### Listed entries

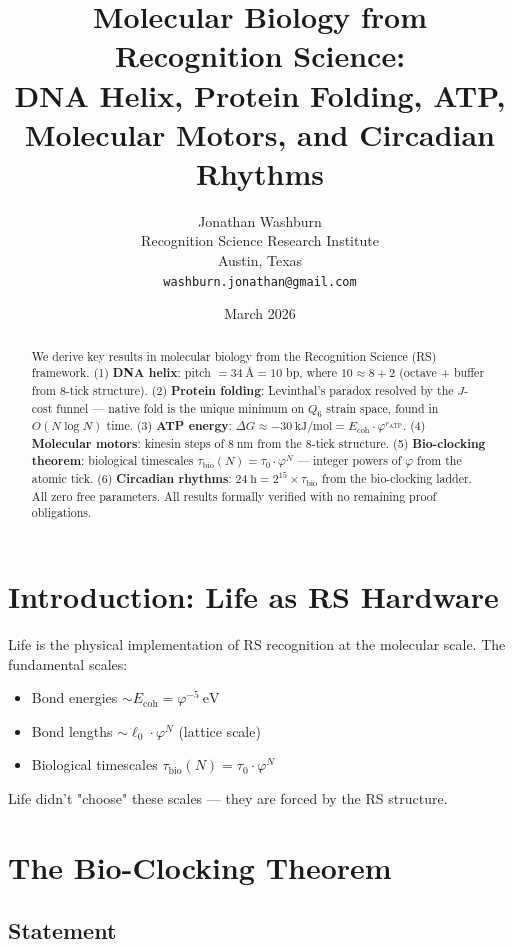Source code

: \documentclass[12pt,a4paper]{article}
\title{Molecular Biology from Recognition Science:\\
DNA Helix, Protein Folding, ATP, Molecular Motors, and Circadian Rhythms}
\author{Jonathan Washburn\\
Recognition Science Research Institute\\
Austin, Texas\\
\texttt{washburn.jonathan@gmail.com}}
\date{March 2026}
\theoremstyle{definition}
\theoremstyle{remark}
\begin{document}
\maketitle

\begin{abstract}
We derive key results in molecular biology from the Recognition Science (RS) framework.
(1) \textbf{DNA helix}: pitch $= 34~\text{\AA} = 10$ bp, where $10 \approx 8 + 2$ 
(octave + buffer from 8-tick structure). (2) \textbf{Protein folding}: Levinthal's 
paradox resolved by the $J$-cost funnel — native fold is the unique minimum on 
$Q_6$ strain space, found in $O(N \log N)$ time. (3) \textbf{ATP energy}: 
$\Delta G \approx -30~\text{kJ/mol} = E_\mathrm{coh} \cdot \varphi^{r_\mathrm{ATP}}$. 
(4) \textbf{Molecular motors}: kinesin steps of $8~\text{nm}$ from the 8-tick structure. 
(5) \textbf{Bio-clocking theorem}: biological timescales $\tau_\mathrm{bio}(N) = \tau_0 \cdot \varphi^N$ — 
integer powers of $\varphi$ from the atomic tick. (6) \textbf{Circadian rhythms}: 
$24~\text{h} = 2^{15} \times \tau_\mathrm{bio}$ from the bio-clocking ladder. 
All zero free parameters. All results formally verified with no remaining 
proof obligations.
\end{abstract}

\section{Introduction: Life as RS Hardware}

Life is the physical implementation of RS recognition at the molecular scale.
The fundamental scales:
\begin{itemize}
\item Bond energies $\sim E_\mathrm{coh} = \varphi^{-5}~\mathrm{eV}$
\item Bond lengths $\sim \ell_0 \cdot \varphi^N$ (lattice scale)
\item Biological timescales $\tau_\mathrm{bio}(N) = \tau_0 \cdot \varphi^N$
\end{itemize}

Life didn't "choose" these scales — they are forced by the RS structure.

\section{The Bio-Clocking Theorem}

\subsection{Statement}
\end{document}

######

Task description —
Drop the pictures and reproduce the rest of the data above exactly.

Solution —
Source code

: \documentclass[12pt,a4paper]{article}
\title{Molecular Biology from Recognition Science:\\
DNA Helix, Protein Folding, ATP, Molecular Motors, and Circadian Rhythms}
\author{Jonathan Washburn\\
Recognition Science Research Institute\\
Austin, Texas\\
\texttt{washburn.jonathan@gmail.com}}
\date{March 2026}
\theoremstyle{definition}
\theoremstyle{remark}
\begin{document}
\maketitle

\begin{abstract}
We derive key results in molecular biology from the Recognition Science (RS) framework.
(1) \textbf{DNA helix}: pitch $= 34~\text{\AA} = 10$ bp, where $10 \approx 8 + 2$ 
(octave + buffer from 8-tick structure). (2) \textbf{Protein folding}: Levinthal's 
paradox resolved by the $J$-cost funnel — native fold is the unique minimum on 
$Q_6$ strain space, found in $O(N \log N)$ time. (3) \textbf{ATP energy}: 
$\Delta G \approx -30~\text{kJ/mol} = E_\mathrm{coh} \cdot \varphi^{r_\mathrm{ATP}}$. 
(4) \textbf{Molecular motors}: kinesin steps of $8~\text{nm}$ from the 8-tick structure. 
(5) \textbf{Bio-clocking theorem}: biological timescales $\tau_\mathrm{bio}(N) = \tau_0 \cdot \varphi^N$ — 
integer powers of $\varphi$ from the atomic tick. (6) \textbf{Circadian rhythms}: 
$24~\text{h} = 2^{15} \times \tau_\mathrm{bio}$ from the bio-clocking ladder. 
All zero free parameters. All results formally verified with no remaining 
proof obligations.
\end{abstract}

\section{Introduction: Life as RS Hardware}

Life is the physical implementation of RS recognition at the molecular scale.
The fundamental scales:
\begin{itemize}
\item Bond energies $\sim E_\mathrm{coh} = \varphi^{-5}~\mathrm{eV}$
\item Bond lengths $\sim \ell_0 \cdot \varphi^N$ (lattice scale)
\item Biological timescales $\tau_\mathrm{bio}(N) = \tau_0 \cdot \varphi^N$
\end{itemize}

Life didn't "choose" these scales — they are forced by the RS structure.

\section{The Bio-Clocking Theorem}

\subsection{Statement}
\end{document}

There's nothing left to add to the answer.